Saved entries

=====

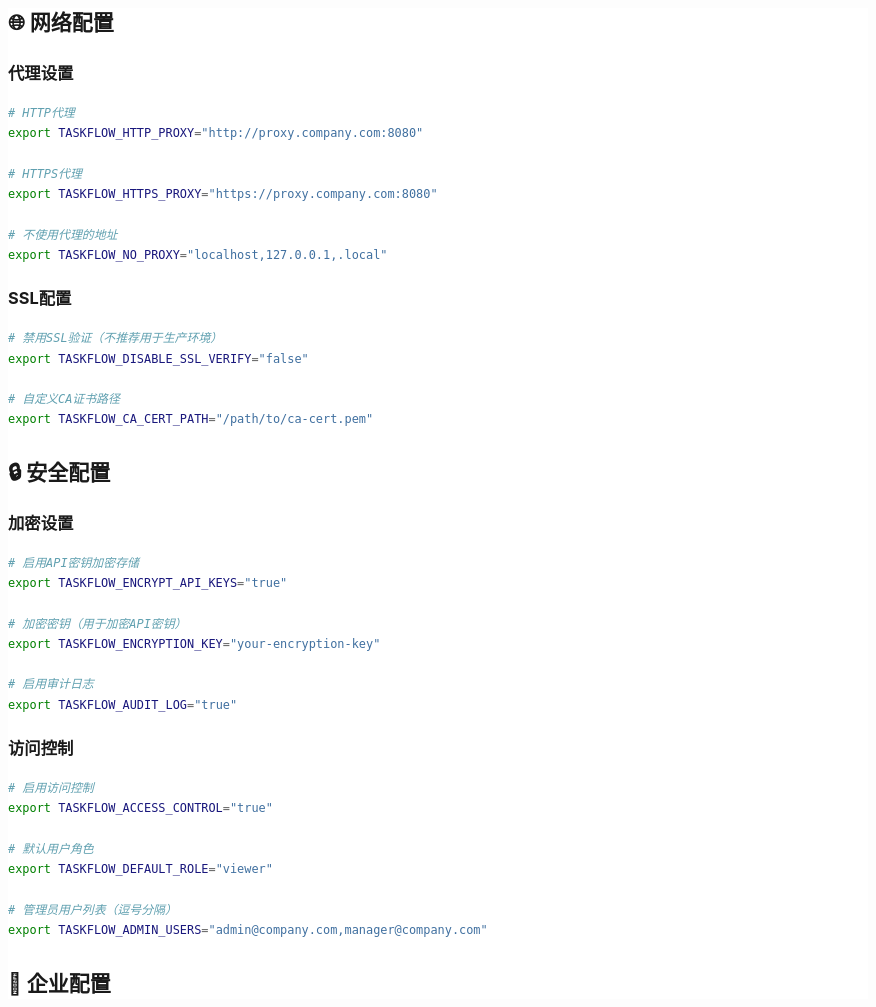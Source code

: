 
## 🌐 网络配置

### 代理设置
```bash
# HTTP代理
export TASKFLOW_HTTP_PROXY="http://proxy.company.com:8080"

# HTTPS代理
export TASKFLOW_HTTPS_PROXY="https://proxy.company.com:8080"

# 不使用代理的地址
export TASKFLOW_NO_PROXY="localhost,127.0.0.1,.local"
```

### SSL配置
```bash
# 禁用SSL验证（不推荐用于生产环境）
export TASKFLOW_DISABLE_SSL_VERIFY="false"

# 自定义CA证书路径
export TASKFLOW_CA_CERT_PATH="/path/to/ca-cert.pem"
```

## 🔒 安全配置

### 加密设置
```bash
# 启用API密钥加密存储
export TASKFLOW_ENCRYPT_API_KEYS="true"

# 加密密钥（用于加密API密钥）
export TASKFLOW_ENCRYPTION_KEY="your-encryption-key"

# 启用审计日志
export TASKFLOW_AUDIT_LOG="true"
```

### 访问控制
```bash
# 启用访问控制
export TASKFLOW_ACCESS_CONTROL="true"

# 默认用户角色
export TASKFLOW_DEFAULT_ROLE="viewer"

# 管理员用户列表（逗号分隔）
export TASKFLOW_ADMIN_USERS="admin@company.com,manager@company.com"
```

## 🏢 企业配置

=====

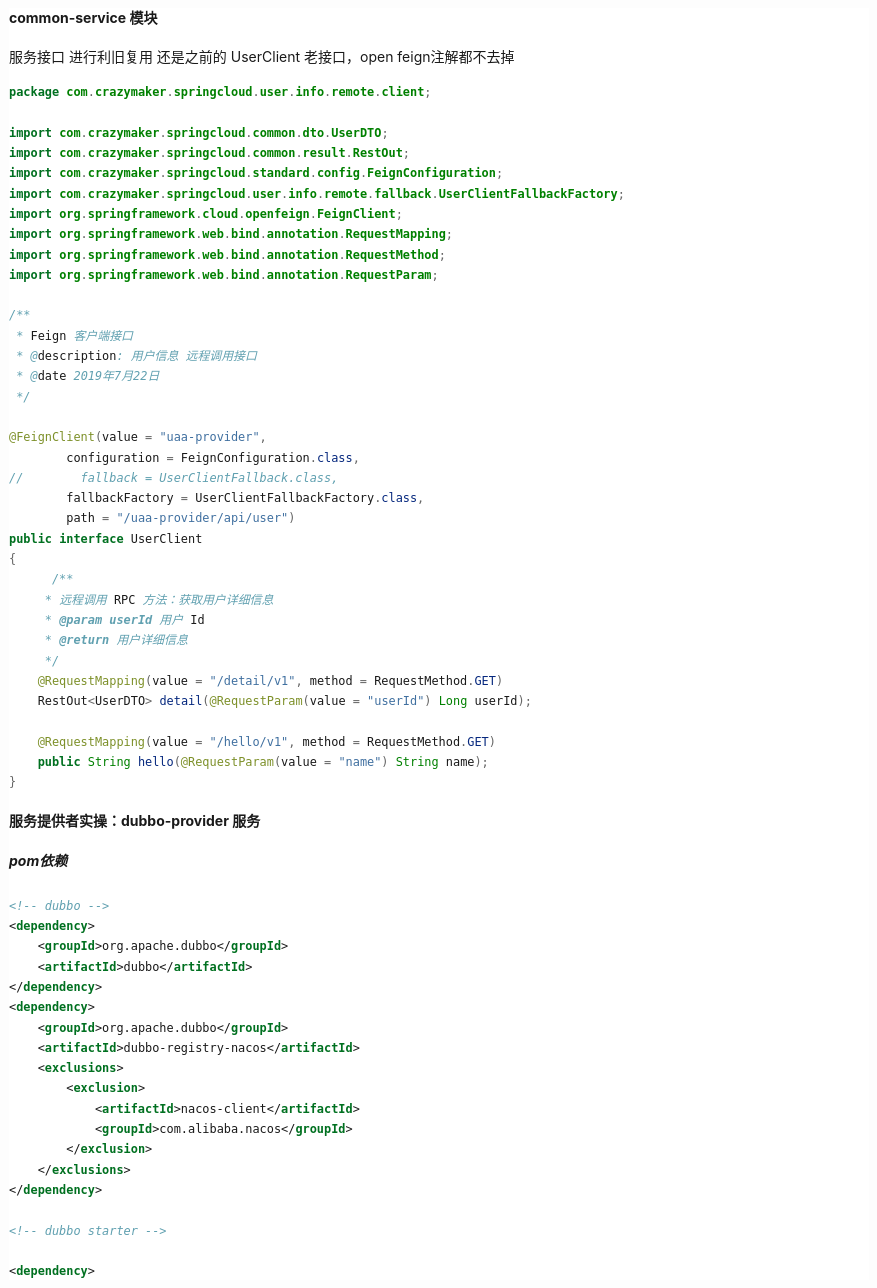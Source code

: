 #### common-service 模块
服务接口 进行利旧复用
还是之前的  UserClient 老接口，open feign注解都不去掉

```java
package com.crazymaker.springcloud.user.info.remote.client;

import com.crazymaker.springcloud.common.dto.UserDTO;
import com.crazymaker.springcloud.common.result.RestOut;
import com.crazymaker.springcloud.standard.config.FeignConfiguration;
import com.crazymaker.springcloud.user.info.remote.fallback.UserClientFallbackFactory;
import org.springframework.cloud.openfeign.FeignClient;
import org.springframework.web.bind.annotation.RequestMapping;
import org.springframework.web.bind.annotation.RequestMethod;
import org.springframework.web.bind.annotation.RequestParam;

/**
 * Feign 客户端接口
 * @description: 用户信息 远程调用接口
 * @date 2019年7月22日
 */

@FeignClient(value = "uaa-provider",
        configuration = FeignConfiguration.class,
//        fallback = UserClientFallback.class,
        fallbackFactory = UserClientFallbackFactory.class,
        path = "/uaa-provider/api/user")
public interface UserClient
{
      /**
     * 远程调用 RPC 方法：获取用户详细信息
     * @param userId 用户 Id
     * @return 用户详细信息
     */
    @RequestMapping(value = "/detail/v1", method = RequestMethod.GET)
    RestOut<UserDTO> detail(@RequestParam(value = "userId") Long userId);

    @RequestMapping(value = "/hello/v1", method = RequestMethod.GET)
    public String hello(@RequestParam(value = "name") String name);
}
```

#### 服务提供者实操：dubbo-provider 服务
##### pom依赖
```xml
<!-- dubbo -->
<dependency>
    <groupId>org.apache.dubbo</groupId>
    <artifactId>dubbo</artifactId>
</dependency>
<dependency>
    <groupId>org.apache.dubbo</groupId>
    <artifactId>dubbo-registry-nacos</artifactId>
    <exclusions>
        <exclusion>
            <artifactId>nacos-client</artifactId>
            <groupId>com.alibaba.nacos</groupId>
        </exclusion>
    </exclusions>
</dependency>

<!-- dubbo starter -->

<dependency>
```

=====

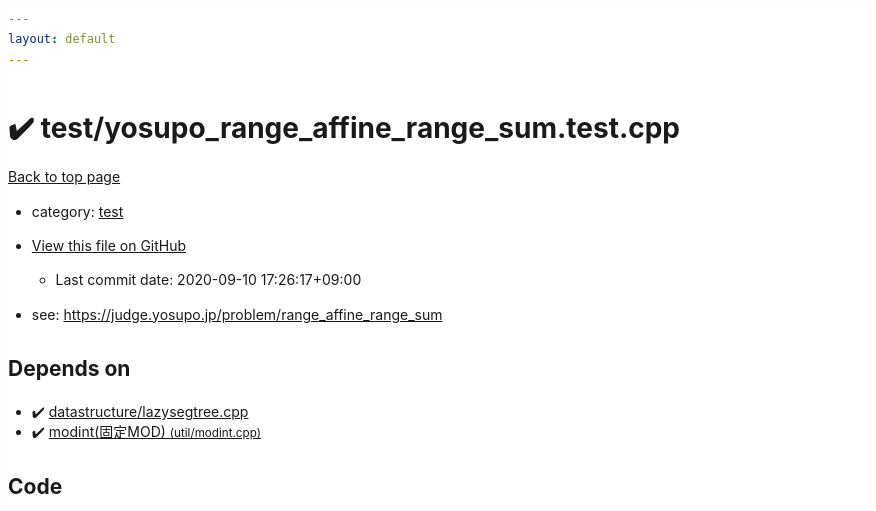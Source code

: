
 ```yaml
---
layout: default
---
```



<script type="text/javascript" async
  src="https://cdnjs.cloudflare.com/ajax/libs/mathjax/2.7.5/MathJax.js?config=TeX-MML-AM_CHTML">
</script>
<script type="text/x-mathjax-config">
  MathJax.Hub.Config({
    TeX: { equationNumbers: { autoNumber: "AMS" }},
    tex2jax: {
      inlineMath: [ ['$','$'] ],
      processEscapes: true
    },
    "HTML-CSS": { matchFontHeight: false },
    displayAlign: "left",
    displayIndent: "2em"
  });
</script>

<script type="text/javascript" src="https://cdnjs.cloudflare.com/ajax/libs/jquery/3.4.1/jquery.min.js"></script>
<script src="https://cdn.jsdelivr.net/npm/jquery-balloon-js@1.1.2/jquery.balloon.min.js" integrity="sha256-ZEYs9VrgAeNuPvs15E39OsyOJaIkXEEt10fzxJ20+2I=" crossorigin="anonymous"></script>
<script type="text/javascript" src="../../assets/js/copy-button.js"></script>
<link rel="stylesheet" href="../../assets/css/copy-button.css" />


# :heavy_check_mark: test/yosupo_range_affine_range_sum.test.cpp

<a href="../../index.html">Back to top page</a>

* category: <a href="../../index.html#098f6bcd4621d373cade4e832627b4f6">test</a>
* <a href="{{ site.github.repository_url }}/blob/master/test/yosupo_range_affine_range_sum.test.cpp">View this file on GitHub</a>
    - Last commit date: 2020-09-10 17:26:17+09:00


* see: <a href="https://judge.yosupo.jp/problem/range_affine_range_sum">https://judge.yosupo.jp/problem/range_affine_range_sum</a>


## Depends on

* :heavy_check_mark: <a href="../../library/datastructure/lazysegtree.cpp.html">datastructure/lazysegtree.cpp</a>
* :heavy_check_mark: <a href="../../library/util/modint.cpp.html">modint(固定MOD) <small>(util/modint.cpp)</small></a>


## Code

=====

# PROBLEM REQUIREMENTS
Among the records above, which lines hold the word "library"? Copy each one.

# SOLUTION FOR THIS PROBLEM
* :heavy_check_mark: <a href="../../library/datastructure/lazysegtree.cpp.html">datastructure/lazysegtree.cpp</a>
* :heavy_check_mark: <a href="../../library/util/modint.cpp.html">modint(固定MOD) <small>(util/modint.cpp)</small></a>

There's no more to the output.